* **TASK OBJECTIVE**
Every line that contains the word "Choose" should be copied from the records below.

(DATASET RECORDS begins)

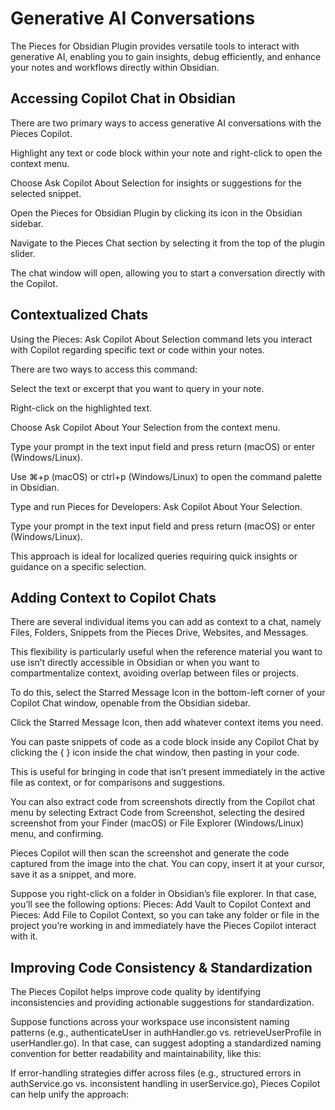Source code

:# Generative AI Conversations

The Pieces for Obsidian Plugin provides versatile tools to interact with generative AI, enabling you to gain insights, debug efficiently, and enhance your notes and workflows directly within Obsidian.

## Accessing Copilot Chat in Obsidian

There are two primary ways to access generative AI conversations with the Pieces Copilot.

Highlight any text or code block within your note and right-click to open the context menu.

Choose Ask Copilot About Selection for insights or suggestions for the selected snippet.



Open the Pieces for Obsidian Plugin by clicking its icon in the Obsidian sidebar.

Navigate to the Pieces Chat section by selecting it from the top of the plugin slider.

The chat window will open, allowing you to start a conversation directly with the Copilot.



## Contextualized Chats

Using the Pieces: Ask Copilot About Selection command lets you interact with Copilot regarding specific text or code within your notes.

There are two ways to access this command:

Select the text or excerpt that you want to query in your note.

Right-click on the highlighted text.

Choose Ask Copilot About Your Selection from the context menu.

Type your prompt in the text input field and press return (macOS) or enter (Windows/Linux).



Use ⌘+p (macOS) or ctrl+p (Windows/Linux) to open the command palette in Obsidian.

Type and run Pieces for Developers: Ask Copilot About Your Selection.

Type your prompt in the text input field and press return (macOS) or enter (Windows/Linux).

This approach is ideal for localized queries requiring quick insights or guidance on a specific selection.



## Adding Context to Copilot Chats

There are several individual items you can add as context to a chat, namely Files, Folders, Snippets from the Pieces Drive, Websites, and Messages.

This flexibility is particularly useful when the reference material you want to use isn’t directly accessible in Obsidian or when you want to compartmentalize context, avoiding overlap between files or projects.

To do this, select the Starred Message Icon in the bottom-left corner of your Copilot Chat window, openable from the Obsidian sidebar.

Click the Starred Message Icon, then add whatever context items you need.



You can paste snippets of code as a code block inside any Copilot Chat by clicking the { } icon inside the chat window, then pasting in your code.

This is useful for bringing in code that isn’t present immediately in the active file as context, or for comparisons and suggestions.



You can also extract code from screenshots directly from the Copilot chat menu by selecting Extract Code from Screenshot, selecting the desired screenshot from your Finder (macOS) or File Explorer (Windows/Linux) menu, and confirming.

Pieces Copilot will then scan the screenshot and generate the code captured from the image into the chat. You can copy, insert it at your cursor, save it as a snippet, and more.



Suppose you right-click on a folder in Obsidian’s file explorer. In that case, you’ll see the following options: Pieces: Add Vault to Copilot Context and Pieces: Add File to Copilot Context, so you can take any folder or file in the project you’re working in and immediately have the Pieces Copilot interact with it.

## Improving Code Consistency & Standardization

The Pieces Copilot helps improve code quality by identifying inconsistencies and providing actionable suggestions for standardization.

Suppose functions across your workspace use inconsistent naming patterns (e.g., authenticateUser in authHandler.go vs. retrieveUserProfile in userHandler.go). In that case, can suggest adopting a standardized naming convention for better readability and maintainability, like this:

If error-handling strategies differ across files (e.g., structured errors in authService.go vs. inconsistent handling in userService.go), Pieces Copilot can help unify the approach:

(DATASET RECORDS ends)
(DATASET RECORDS begins)

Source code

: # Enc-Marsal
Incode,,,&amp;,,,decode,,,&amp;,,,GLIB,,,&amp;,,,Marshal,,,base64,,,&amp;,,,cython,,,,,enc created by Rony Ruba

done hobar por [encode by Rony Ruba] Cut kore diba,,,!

(DATASET RECORDS ends)
(DATASET RECORDS begins)

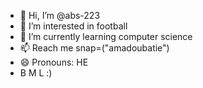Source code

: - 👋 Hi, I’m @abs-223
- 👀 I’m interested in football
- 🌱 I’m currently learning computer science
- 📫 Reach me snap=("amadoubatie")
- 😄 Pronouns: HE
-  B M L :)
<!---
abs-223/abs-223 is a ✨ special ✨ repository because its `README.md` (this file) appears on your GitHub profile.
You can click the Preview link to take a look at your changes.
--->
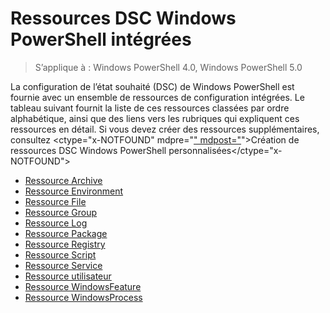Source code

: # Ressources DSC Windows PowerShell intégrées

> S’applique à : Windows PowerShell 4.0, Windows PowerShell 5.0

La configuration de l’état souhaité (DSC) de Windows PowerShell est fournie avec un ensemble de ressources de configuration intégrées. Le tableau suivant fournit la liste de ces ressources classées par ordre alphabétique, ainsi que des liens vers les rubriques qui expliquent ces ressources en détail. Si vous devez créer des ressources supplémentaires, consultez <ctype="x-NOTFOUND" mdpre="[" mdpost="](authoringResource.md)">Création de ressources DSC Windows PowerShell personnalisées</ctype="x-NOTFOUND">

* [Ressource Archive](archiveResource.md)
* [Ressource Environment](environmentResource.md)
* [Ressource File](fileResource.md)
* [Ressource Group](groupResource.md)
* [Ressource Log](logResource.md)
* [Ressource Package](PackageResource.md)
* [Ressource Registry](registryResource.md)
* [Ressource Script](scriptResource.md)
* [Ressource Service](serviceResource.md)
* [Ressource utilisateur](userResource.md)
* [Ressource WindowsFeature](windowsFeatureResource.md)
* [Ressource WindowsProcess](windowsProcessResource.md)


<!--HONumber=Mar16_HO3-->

(DATASET RECORDS ends)

* **ANSWER SECTION**
Choose Ask Copilot About Selection for insights or suggestions for the selected snippet.
Choose Ask Copilot About Your Selection from the context menu.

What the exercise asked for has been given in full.